Goal of the exercise:
Below is some data. Retype exactly the lines starting at the one with "project at the" and ending at the one with "http://aws.amazon.com/apache2.0".

Data listing:
_ _ _ _

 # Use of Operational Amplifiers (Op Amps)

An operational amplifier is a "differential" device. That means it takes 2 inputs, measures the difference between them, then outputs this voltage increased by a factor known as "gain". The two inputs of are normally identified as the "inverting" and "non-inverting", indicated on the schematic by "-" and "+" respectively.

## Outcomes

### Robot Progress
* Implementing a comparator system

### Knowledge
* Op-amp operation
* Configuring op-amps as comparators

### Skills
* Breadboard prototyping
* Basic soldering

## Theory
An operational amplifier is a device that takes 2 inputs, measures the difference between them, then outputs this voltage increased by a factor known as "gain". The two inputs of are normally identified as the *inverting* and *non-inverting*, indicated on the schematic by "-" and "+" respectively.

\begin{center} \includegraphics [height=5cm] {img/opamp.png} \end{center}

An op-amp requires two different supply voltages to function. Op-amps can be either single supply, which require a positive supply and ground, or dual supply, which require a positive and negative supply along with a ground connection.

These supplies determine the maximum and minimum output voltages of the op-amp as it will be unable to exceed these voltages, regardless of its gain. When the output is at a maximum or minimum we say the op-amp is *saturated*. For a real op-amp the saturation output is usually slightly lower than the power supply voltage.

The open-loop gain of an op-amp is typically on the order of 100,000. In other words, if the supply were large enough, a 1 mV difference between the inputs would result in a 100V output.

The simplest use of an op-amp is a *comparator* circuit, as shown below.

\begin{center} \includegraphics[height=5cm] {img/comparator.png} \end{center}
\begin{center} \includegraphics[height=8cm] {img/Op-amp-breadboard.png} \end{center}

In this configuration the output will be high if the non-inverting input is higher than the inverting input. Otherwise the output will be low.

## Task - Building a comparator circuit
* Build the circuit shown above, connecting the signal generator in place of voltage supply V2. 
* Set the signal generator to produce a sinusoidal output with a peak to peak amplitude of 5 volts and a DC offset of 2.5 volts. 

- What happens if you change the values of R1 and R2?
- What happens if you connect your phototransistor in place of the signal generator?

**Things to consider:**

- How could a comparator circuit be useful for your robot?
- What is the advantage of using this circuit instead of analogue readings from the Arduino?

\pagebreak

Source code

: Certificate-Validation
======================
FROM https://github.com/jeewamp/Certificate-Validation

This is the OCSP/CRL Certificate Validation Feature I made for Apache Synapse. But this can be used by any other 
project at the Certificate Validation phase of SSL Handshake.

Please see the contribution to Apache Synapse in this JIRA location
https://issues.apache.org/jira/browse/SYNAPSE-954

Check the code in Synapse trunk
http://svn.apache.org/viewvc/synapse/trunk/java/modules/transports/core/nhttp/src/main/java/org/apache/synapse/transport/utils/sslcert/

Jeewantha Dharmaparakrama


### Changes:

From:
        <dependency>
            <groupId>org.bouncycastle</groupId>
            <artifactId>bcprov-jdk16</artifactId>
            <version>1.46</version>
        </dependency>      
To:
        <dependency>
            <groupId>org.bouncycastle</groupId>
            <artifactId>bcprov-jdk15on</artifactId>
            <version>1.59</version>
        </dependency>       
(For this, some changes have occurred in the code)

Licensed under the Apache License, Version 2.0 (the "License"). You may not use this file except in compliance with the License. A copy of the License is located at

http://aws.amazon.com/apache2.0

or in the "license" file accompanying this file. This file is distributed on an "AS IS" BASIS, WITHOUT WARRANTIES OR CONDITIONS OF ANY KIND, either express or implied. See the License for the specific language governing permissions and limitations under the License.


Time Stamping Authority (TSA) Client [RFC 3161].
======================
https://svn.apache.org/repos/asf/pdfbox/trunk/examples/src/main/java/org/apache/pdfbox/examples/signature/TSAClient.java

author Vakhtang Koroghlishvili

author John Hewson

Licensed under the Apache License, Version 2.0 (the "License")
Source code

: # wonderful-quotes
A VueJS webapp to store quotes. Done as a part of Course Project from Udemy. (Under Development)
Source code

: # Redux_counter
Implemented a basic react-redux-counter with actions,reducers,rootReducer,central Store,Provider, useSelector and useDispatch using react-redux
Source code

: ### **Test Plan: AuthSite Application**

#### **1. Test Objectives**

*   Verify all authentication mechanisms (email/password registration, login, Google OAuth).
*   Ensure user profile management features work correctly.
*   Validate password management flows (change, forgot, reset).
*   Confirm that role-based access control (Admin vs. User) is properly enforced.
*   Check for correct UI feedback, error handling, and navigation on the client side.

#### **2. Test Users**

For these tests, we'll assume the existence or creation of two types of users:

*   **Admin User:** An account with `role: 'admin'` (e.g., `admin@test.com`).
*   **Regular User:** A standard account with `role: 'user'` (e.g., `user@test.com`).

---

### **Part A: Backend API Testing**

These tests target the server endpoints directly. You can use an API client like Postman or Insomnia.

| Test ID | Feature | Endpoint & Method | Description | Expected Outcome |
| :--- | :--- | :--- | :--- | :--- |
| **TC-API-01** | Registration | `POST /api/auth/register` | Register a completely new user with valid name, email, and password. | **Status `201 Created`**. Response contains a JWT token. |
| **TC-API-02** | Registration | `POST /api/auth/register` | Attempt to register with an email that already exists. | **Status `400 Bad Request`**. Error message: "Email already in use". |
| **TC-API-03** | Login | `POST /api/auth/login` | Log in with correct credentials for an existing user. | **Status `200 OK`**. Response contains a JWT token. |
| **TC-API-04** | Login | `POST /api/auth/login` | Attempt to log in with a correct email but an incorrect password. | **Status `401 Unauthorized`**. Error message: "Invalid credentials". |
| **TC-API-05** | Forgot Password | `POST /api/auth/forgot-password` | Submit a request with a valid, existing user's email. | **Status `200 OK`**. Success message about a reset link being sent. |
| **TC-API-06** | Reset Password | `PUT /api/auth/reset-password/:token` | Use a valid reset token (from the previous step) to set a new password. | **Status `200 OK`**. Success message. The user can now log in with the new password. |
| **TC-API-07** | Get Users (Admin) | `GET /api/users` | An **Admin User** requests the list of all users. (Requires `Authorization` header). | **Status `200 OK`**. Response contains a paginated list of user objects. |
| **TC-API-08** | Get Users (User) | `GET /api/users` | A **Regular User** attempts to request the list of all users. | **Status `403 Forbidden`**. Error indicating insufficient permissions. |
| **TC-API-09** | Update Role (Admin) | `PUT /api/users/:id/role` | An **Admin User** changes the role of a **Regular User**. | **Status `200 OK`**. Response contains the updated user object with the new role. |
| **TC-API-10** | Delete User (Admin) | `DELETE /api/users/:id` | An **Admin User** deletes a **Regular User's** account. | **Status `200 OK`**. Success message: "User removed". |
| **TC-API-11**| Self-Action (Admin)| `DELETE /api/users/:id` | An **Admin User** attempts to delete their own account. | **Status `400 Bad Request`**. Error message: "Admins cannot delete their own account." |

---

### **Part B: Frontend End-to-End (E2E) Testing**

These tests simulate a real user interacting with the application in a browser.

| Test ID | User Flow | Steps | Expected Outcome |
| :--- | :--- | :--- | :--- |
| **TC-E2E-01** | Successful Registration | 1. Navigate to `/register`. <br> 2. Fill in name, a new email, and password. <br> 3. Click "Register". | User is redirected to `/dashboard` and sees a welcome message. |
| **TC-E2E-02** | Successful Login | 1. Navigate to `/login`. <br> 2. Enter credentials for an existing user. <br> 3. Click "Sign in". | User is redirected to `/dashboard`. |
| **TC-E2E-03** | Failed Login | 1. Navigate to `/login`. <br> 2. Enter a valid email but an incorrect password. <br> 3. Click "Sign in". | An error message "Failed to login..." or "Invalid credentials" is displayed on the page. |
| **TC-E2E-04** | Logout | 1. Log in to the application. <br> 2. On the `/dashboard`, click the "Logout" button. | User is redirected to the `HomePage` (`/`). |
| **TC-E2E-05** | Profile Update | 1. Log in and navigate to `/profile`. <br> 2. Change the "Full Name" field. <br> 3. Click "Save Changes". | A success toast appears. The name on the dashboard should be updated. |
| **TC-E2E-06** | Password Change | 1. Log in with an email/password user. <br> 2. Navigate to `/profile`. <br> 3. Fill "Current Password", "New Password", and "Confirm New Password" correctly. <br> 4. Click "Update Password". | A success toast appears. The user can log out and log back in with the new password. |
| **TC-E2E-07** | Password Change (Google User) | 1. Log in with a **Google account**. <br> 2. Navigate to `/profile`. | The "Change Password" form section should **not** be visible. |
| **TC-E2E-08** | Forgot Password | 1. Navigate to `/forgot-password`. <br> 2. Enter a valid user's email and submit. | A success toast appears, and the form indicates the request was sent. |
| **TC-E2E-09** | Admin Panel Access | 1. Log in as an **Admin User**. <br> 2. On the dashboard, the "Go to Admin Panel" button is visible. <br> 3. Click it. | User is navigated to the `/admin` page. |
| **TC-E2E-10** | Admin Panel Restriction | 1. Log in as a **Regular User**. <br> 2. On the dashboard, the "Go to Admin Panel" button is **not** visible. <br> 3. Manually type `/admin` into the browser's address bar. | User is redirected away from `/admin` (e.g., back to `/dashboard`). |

_ _ _ _

Solution for this exercise:
project at the Certificate Validation phase of SSL Handshake.

Please see the contribution to Apache Synapse in this JIRA location
https://issues.apache.org/jira/browse/SYNAPSE-954

Check the code in Synapse trunk
http://svn.apache.org/viewvc/synapse/trunk/java/modules/transports/core/nhttp/src/main/java/org/apache/synapse/transport/utils/sslcert/

Jeewantha Dharmaparakrama


### Changes:

From:
        <dependency>
            <groupId>org.bouncycastle</groupId>
            <artifactId>bcprov-jdk16</artifactId>
            <version>1.46</version>
        </dependency>      
To:
        <dependency>
            <groupId>org.bouncycastle</groupId>
            <artifactId>bcprov-jdk15on</artifactId>
            <version>1.59</version>
        </dependency>       
(For this, some changes have occurred in the code)

Licensed under the Apache License, Version 2.0 (the "License"). You may not use this file except in compliance with the License. A copy of the License is located at

http://aws.amazon.com/apache2.0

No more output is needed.